Les fermes, isolées dans leurs cours carrées, derrière
leurs rideaux de grands arbres poudrés de frimas, semblaient s’endormir
sous l’accumulation de cette mousse épaisse et légère.
Aucun bruit ne traversait plus la campagne immobile. Seuls les corbeaux, par
bandes, décrivaient de longs festons dans le ciel, cherchant leur vie
inutilement, s’abattant tous ensemble sur les champs livides et piquant
la neige de leurs grands becs.
On n’entendait rien que le glissement vague et continu de cette poussière
tombant toujours.
Cela dura huit jours pleins, puis l’avalanche s’arrêta.
Là terre
avait sur le dos un manteau épais de cinq pieds.
Et, pendant trois semaines ensuite, un ciel clair, comme un cristal bleu le
jour, et, la nuit, tout semé d’étoiles qu’on aurait
crues de givre, tant le vaste espace était rigoureux, s’étendit
sur la nappe unie, dure et luisante des neiges.

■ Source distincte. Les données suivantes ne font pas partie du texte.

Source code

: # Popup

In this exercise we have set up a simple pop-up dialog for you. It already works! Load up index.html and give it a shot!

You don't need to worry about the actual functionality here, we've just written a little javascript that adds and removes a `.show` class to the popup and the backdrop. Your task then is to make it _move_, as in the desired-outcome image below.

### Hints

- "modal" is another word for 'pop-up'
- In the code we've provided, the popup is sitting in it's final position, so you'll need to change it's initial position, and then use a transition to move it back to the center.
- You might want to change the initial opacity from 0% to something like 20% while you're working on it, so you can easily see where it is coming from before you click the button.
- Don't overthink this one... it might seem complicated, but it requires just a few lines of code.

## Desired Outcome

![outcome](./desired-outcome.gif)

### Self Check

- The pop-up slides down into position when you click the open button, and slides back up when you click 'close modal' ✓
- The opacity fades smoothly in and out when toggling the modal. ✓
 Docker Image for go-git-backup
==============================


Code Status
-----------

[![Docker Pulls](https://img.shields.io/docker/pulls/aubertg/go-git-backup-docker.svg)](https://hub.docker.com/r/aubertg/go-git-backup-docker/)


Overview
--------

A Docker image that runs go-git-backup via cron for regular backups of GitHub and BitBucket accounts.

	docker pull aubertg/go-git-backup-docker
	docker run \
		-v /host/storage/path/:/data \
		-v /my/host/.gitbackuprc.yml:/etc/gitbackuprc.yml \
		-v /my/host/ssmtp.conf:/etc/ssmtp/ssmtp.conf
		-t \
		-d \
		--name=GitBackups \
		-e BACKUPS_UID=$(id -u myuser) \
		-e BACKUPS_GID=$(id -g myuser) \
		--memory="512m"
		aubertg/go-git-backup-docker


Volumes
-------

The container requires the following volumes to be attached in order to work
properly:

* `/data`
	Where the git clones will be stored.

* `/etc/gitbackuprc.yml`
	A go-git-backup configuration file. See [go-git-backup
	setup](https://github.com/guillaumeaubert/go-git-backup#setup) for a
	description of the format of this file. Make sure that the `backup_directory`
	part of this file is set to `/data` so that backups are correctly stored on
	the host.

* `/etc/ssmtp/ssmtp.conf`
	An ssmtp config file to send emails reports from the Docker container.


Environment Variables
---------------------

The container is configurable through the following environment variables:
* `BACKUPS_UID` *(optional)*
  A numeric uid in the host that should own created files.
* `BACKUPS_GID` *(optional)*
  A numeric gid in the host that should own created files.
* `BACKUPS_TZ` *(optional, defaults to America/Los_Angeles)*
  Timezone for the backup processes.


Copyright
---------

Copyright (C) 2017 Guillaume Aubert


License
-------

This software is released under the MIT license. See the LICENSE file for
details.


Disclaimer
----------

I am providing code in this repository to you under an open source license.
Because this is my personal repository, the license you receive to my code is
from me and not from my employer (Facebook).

La plaine, les haies, les ormes des clôtures, tout semblait mort, tué par
le froid. Ni hommes ni bêtes ne sortaient plus : seules les cheminées
des chaumières en chemise blanche révélaient la vie cachée,
par les minces filets de fumée qui montaient droit dans l’air
glacial.
De temps en temps on entendait craquer les arbres, comme si leurs membres de bois se fussent brisés sous l’écorce ; et, parfois, une grosse branche se détachait et tombait, l’invincible gelée pétrifiant la sève et cassant les fibres.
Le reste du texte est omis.